An Office of Inspector General report released Thursday analyzed three contracts for strategic communications services worth a total of $6.4 million between June 2017 and April 2019. The investigation stemmed from a POLITICO report that questioned the legality of the contracts, which benefited GOP-aligned communication consultants.

Though CMS prepared the required documentation for awarding the contracts in accordance with federal regulations, it did not administer and manage the contracts properly, according to the OIG.

The report noted that during those years, CMS had between 221 to 234 full-time employees dedicated to Office of Communications functions, with eight to 15 vacant full-time positions. CMS stated that it requested contract support for strategic communications services based on the needs of the office and that the department could not manage everything with the number of staff it had, according to the report. 

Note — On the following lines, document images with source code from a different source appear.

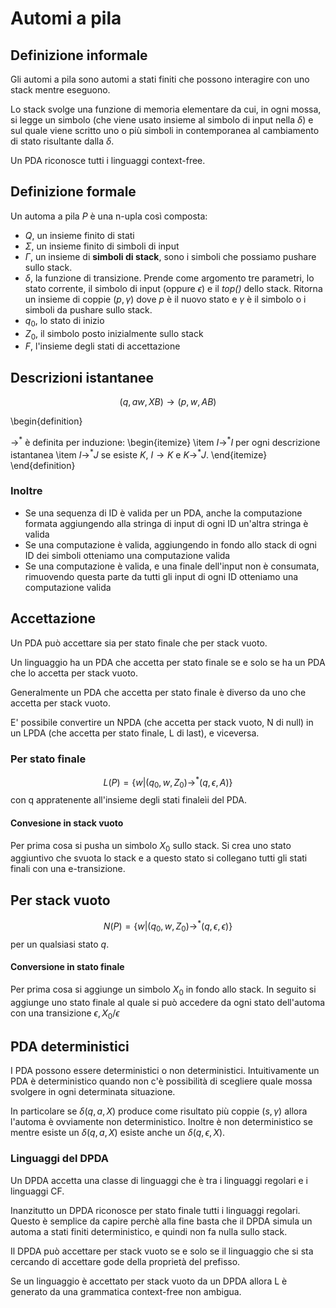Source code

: # Automi a pila

## Definizione informale

Gli automi a pila sono automi a stati finiti che possono interagire con uno stack mentre eseguono.

Lo stack svolge una funzione di memoria elementare da cui, in ogni mossa, si legge un simbolo (che viene usato insieme al simbolo di input nella $\delta$) e sul quale viene scritto uno o più simboli in contemporanea al cambiamento di stato risultante dalla $\delta$.

Un PDA riconosce tutti i linguaggi context-free.

## Definizione formale

Un automa a pila $P$ è una n-upla così composta:

* $Q$, un insieme finito di stati
* $\Sigma$, un insieme finito di simboli di input
* $\Gamma$, un insieme di **simboli di stack**, sono i simboli che possiamo pushare sullo stack.
* $\delta$, la funzione di transizione. Prende come argomento tre parametri, lo stato corrente, il simbolo di input (oppure $\epsilon$) e il *top()* dello stack. Ritorna un insieme di coppie $(p, \gamma)$ dove $p$ è il nuovo stato e $\gamma$ è il simbolo o i simboli da pushare sullo stack.
* $q_0$, lo stato di inizio
* $Z_0$, il simbolo posto inizialmente sullo stack
* $F$, l'insieme degli stati di accettazione

## Descrizioni istantanee

$$(q, aw, XB) \to (p,w,AB)$$

\begin{definition}

$\to^*$ è definita per induzione:
\begin{itemize}
\item $I \to^* I$ per ogni descrizione istantanea
\item $I \to^* J$ se esiste $K$, $I \to K$ e $K \to^* J$.
\end{itemize}
\end{definition}

### Inoltre

* Se una sequenza di ID è valida per un PDA, anche la computazione formata aggiungendo alla stringa di input di ogni ID un'altra stringa è valida
* Se una computazione è valida, aggiungendo in fondo allo stack di ogni ID dei simboli otteniamo una computazione valida
* Se una computazione è valida, e una finale dell'input non è consumata, rimuovendo questa parte da tutti gli input di ogni ID otteniamo una computazione valida

## Accettazione

Un PDA può accettare sia per stato finale che per stack vuoto.

Un linguaggio ha un PDA che accetta per stato finale se e solo se ha un PDA che lo accetta per stack vuoto.

Generalmente un PDA che accetta per stato finale è diverso da uno che accetta per stack vuoto.

E' possibile convertire un NPDA (che accetta per stack vuoto, N di null) in un LPDA (che accetta per stato finale, L di last), e viceversa.

### Per stato finale

$$L(P) = \{w | (q_0,w,Z_0) \to^* (q,\epsilon,A) \}$$ con q appratenente all'insieme degli stati finaleìi del PDA.

#### Convesione in stack vuoto

Per prima cosa si pusha un simbolo $X_0$ sullo stack. Si crea uno stato aggiuntivo che svuota lo stack e a questo stato si collegano tutti gli stati finali con una e-transizione.

## Per stack vuoto

$$N(P) = \{w | (q_0,w,Z_0) \to^* (q, \epsilon, \epsilon)\}$$ per un qualsiasi stato $q$.

#### Conversione in stato finale

Per prima cosa si aggiunge un simbolo $X_0$ in fondo allo stack. In seguito si aggiunge uno stato finale al quale si può accedere da ogni stato dell'automa con una transizione $\epsilon,X_0/\epsilon$


## PDA deterministici

I PDA possono essere deterministici o non deterministici.
Intuitivamente un PDA è deterministico quando non c'è possibilità di scegliere quale mossa svolgere in ogni determinata situazione.

In particolare se $\delta(q,a,X)$ produce come risultato più coppie $(s, \gamma)$ allora l'automa è ovviamente non deterministico. Inoltre è non deterministico se mentre esiste un $\delta(q,a,X)$ esiste anche un $\delta(q,\epsilon,X)$.

### Linguaggi del DPDA

Un DPDA accetta una classe di linguaggi che è tra i linguaggi regolari e i linguaggi CF.

Inanzitutto un DPDA riconosce per stato finale tutti i linguaggi regolari. Questo è semplice da capire perchè alla fine basta che il DPDA simula un automa a stati finiti deterministico, e quindi non fa nulla sullo stack.

Il DPDA può accettare per stack vuoto se e solo se il linguaggio che si sta cercando di accettare gode della proprietà del prefisso.

Se un linguaggio è accettato per stack vuoto da un DPDA allora L è generato da una grammatica context-free non ambigua.

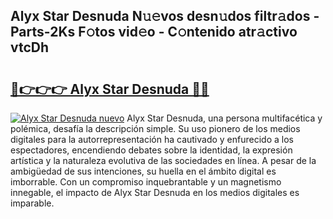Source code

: ## Alyx Star Desnuda N𝚞𝚎vos desn𝚞dos filtr𝚊dos - Parts-2Ks F𝚘tos vid𝚎o - C𝚘ntenido atr𝚊ctivo vtcDh

# <h2><a href="http://mbdj97f.tromn.icu/?c=Alyx+Star+Desnuda">🔗👉👉👉 Alyx Star Desnuda 🔗🔗</a></h2>

[![Alyx Star Desnuda nuevo](https://i.imgur.com/pEAQMta.gif)](http://mbdj97f.tromn.icu/?c=Alyx+Star+Desnuda)
Alyx Star Desnuda, una persona multifacética y polémica, desafía la descripción simple. Su uso pionero de los medios digitales para la autorrepresentación ha cautivado y enfurecido a los espectadores, encendiendo debates sobre la identidad, la expresión artística y la naturaleza evolutiva de las sociedades en línea. A pesar de la ambigüedad de sus intenciones, su huella en el ámbito digital es imborrable. Con un compromiso inquebrantable y un magnetismo innegable, el impacto de Alyx Star Desnuda en los medios digitales es imparable.
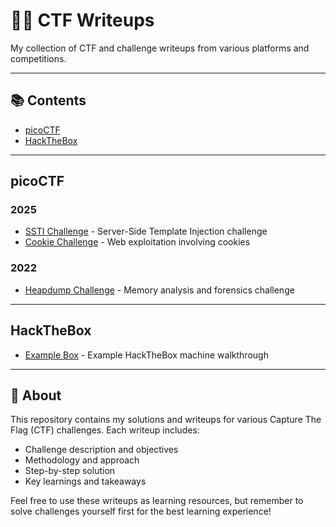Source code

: # 🏴‍☠️ CTF Writeups

My collection of CTF and challenge writeups from various platforms and competitions.

---

## 📚 Contents

- [picoCTF](#picoctf)
- [HackTheBox](#hackthebox)

---

## picoCTF

### 2025
- [SSTI Challenge](picoCTF/2025-SSTI.md) - Server-Side Template Injection challenge
- [Cookie Challenge](picoCTF/2025-cookie.md) - Web exploitation involving cookies

### 2022
- [Heapdump Challenge](picoCTF/2022-heapdump.md) - Memory analysis and forensics challenge

---

## HackTheBox

- [Example Box](HTB/example-box.md) - Example HackTheBox machine walkthrough

---

## 📝 About

This repository contains my solutions and writeups for various Capture The Flag (CTF) challenges. Each writeup includes:

- Challenge description and objectives
- Methodology and approach
- Step-by-step solution
- Key learnings and takeaways

Feel free to use these writeups as learning resources, but remember to solve challenges yourself first for the best learning experience!
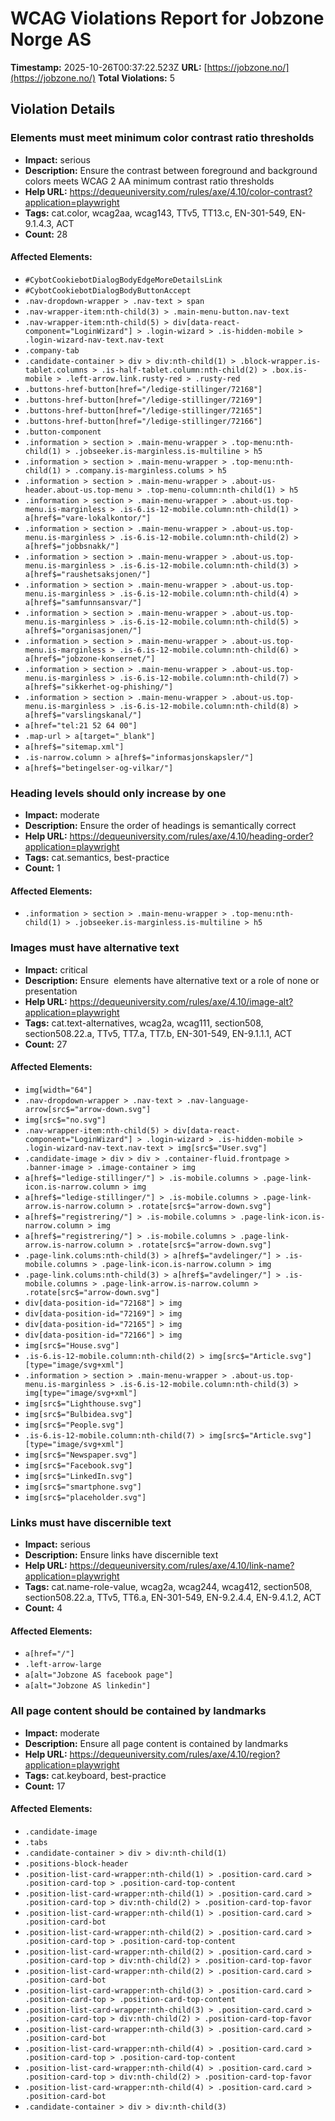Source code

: # WCAG Violations Report for Jobzone Norge AS

**Timestamp:** 2025-10-26T00:37:22.523Z
**URL:** [https://jobzone.no/](https://jobzone.no/)
**Total Violations:** 5

## Violation Details

### Elements must meet minimum color contrast ratio thresholds

- **Impact:** serious
- **Description:** Ensure the contrast between foreground and background colors meets WCAG 2 AA minimum contrast ratio thresholds
- **Help URL:** https://dequeuniversity.com/rules/axe/4.10/color-contrast?application=playwright
- **Tags:** cat.color, wcag2aa, wcag143, TTv5, TT13.c, EN-301-549, EN-9.1.4.3, ACT
- **Count:** 28

#### Affected Elements:

- `#CybotCookiebotDialogBodyEdgeMoreDetailsLink`
- `#CybotCookiebotDialogBodyButtonAccept`
- `.nav-dropdown-wrapper > .nav-text > span`
- `.nav-wrapper-item:nth-child(3) > .main-menu-button.nav-text`
- `.nav-wrapper-item:nth-child(5) > div[data-react-component="LoginWizard"] > .login-wizard > .is-hidden-mobile > .login-wizard-nav-text.nav-text`
- `.company-tab`
- `.candidate-container > div > div:nth-child(1) > .block-wrapper.is-tablet.columns > .is-half-tablet.column:nth-child(2) > .box.is-mobile > .left-arrow.link.rusty-red > .rusty-red`
- `.buttons-href-button[href="/ledige-stillinger/72168"]`
- `.buttons-href-button[href="/ledige-stillinger/72169"]`
- `.buttons-href-button[href="/ledige-stillinger/72165"]`
- `.buttons-href-button[href="/ledige-stillinger/72166"]`
- `.button-component`
- `.information > section > .main-menu-wrapper > .top-menu:nth-child(1) > .jobseeker.is-marginless.is-multiline > h5`
- `.information > section > .main-menu-wrapper > .top-menu:nth-child(1) > .company.is-marginless.colums > h5`
- `.information > section > .main-menu-wrapper > .about-us-header.about-us.top-menu > .top-menu-column:nth-child(1) > h5`
- `.information > section > .main-menu-wrapper > .about-us.top-menu.is-marginless > .is-6.is-12-mobile.column:nth-child(1) > a[href$="vare-lokalkontor/"]`
- `.information > section > .main-menu-wrapper > .about-us.top-menu.is-marginless > .is-6.is-12-mobile.column:nth-child(2) > a[href$="jobbsnakk/"]`
- `.information > section > .main-menu-wrapper > .about-us.top-menu.is-marginless > .is-6.is-12-mobile.column:nth-child(3) > a[href$="raushetsaksjonen/"]`
- `.information > section > .main-menu-wrapper > .about-us.top-menu.is-marginless > .is-6.is-12-mobile.column:nth-child(4) > a[href$="samfunnsansvar/"]`
- `.information > section > .main-menu-wrapper > .about-us.top-menu.is-marginless > .is-6.is-12-mobile.column:nth-child(5) > a[href$="organisasjonen/"]`
- `.information > section > .main-menu-wrapper > .about-us.top-menu.is-marginless > .is-6.is-12-mobile.column:nth-child(6) > a[href$="jobzone-konsernet/"]`
- `.information > section > .main-menu-wrapper > .about-us.top-menu.is-marginless > .is-6.is-12-mobile.column:nth-child(7) > a[href$="sikkerhet-og-phishing/"]`
- `.information > section > .main-menu-wrapper > .about-us.top-menu.is-marginless > .is-6.is-12-mobile.column:nth-child(8) > a[href$="varslingskanal/"]`
- `a[href="tel:21 52 64 00"]`
- `.map-url > a[target="_blank"]`
- `a[href$="sitemap.xml"]`
- `.is-narrow.column > a[href$="informasjonskapsler/"]`
- `a[href$="betingelser-og-vilkar/"]`

### Heading levels should only increase by one

- **Impact:** moderate
- **Description:** Ensure the order of headings is semantically correct
- **Help URL:** https://dequeuniversity.com/rules/axe/4.10/heading-order?application=playwright
- **Tags:** cat.semantics, best-practice
- **Count:** 1

#### Affected Elements:

- `.information > section > .main-menu-wrapper > .top-menu:nth-child(1) > .jobseeker.is-marginless.is-multiline > h5`

### Images must have alternative text

- **Impact:** critical
- **Description:** Ensure <img> elements have alternative text or a role of none or presentation
- **Help URL:** https://dequeuniversity.com/rules/axe/4.10/image-alt?application=playwright
- **Tags:** cat.text-alternatives, wcag2a, wcag111, section508, section508.22.a, TTv5, TT7.a, TT7.b, EN-301-549, EN-9.1.1.1, ACT
- **Count:** 27

#### Affected Elements:

- `img[width="64"]`
- `.nav-dropdown-wrapper > .nav-text > .nav-language-arrow[src$="arrow-down.svg"]`
- `img[src$="no.svg"]`
- `.nav-wrapper-item:nth-child(5) > div[data-react-component="LoginWizard"] > .login-wizard > .is-hidden-mobile > .login-wizard-nav-text.nav-text > img[src$="User.svg"]`
- `.candidate-image > div > div > .container-fluid.frontpage > .banner-image > .image-container > img`
- `a[href$="ledige-stillinger/"] > .is-mobile.columns > .page-link-icon.is-narrow.column > img`
- `a[href$="ledige-stillinger/"] > .is-mobile.columns > .page-link-arrow.is-narrow.column > .rotate[src$="arrow-down.svg"]`
- `a[href$="registrering/"] > .is-mobile.columns > .page-link-icon.is-narrow.column > img`
- `a[href$="registrering/"] > .is-mobile.columns > .page-link-arrow.is-narrow.column > .rotate[src$="arrow-down.svg"]`
- `.page-link.colums:nth-child(3) > a[href$="avdelinger/"] > .is-mobile.columns > .page-link-icon.is-narrow.column > img`
- `.page-link.colums:nth-child(3) > a[href$="avdelinger/"] > .is-mobile.columns > .page-link-arrow.is-narrow.column > .rotate[src$="arrow-down.svg"]`
- `div[data-position-id="72168"] > img`
- `div[data-position-id="72169"] > img`
- `div[data-position-id="72165"] > img`
- `div[data-position-id="72166"] > img`
- `img[src$="House.svg"]`
- `.is-6.is-12-mobile.column:nth-child(2) > img[src$="Article.svg"][type="image/svg+xml"]`
- `.information > section > .main-menu-wrapper > .about-us.top-menu.is-marginless > .is-6.is-12-mobile.column:nth-child(3) > img[type="image/svg+xml"]`
- `img[src$="Lighthouse.svg"]`
- `img[src$="Bulbidea.svg"]`
- `img[src$="People.svg"]`
- `.is-6.is-12-mobile.column:nth-child(7) > img[src$="Article.svg"][type="image/svg+xml"]`
- `img[src$="Newspaper.svg"]`
- `img[src$="Facebook.svg"]`
- `img[src$="LinkedIn.svg"]`
- `img[src$="smartphone.svg"]`
- `img[src$="placeholder.svg"]`

### Links must have discernible text

- **Impact:** serious
- **Description:** Ensure links have discernible text
- **Help URL:** https://dequeuniversity.com/rules/axe/4.10/link-name?application=playwright
- **Tags:** cat.name-role-value, wcag2a, wcag244, wcag412, section508, section508.22.a, TTv5, TT6.a, EN-301-549, EN-9.2.4.4, EN-9.4.1.2, ACT
- **Count:** 4

#### Affected Elements:

- `a[href="/"]`
- `.left-arrow-large`
- `a[alt="Jobzone AS facebook page"]`
- `a[alt="Jobzone AS linkedin"]`

### All page content should be contained by landmarks

- **Impact:** moderate
- **Description:** Ensure all page content is contained by landmarks
- **Help URL:** https://dequeuniversity.com/rules/axe/4.10/region?application=playwright
- **Tags:** cat.keyboard, best-practice
- **Count:** 17

#### Affected Elements:

- `.candidate-image`
- `.tabs`
- `.candidate-container > div > div:nth-child(1)`
- `.positions-block-header`
- `.position-list-card-wrapper:nth-child(1) > .position-card.card > .position-card-top > .position-card-top-content`
- `.position-list-card-wrapper:nth-child(1) > .position-card.card > .position-card-top > div:nth-child(2) > .position-card-top-favor`
- `.position-list-card-wrapper:nth-child(1) > .position-card.card > .position-card-bot`
- `.position-list-card-wrapper:nth-child(2) > .position-card.card > .position-card-top > .position-card-top-content`
- `.position-list-card-wrapper:nth-child(2) > .position-card.card > .position-card-top > div:nth-child(2) > .position-card-top-favor`
- `.position-list-card-wrapper:nth-child(2) > .position-card.card > .position-card-bot`
- `.position-list-card-wrapper:nth-child(3) > .position-card.card > .position-card-top > .position-card-top-content`
- `.position-list-card-wrapper:nth-child(3) > .position-card.card > .position-card-top > div:nth-child(2) > .position-card-top-favor`
- `.position-list-card-wrapper:nth-child(3) > .position-card.card > .position-card-bot`
- `.position-list-card-wrapper:nth-child(4) > .position-card.card > .position-card-top > .position-card-top-content`
- `.position-list-card-wrapper:nth-child(4) > .position-card.card > .position-card-top > div:nth-child(2) > .position-card-top-favor`
- `.position-list-card-wrapper:nth-child(4) > .position-card.card > .position-card-bot`
- `.candidate-container > div > div:nth-child(3)`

The investigation also found that CMS allowed contractors to make managerial decisions and direct agency employees, and that the agency managed the contracts as personal services contracts. By doing so, CMS created the appearance of an employer-employee relationship between the government and contractor personnel. 

CMS has “deep concerns with [the] OIG’s findings and believes the report’s conclusions are based on unsubstantiated assumptions and incomplete analyses” in response to the report, the agency said. It added that the report relies on mischaracterizations of contractor tasks and duties as well as misinterpretations of the [Federal Acquisition Regulation] and its requirements.

Among its recommendations, the OIG called on the Department of Health and Human Services to review any active HHS contractors or subcontractors or CMS service contracts or task orders. It also called on CMS to review contractor invoices for questionable costs and take appropriate action to recoup any improper payments. 

HHS agreed with and plans to implement the recommendations.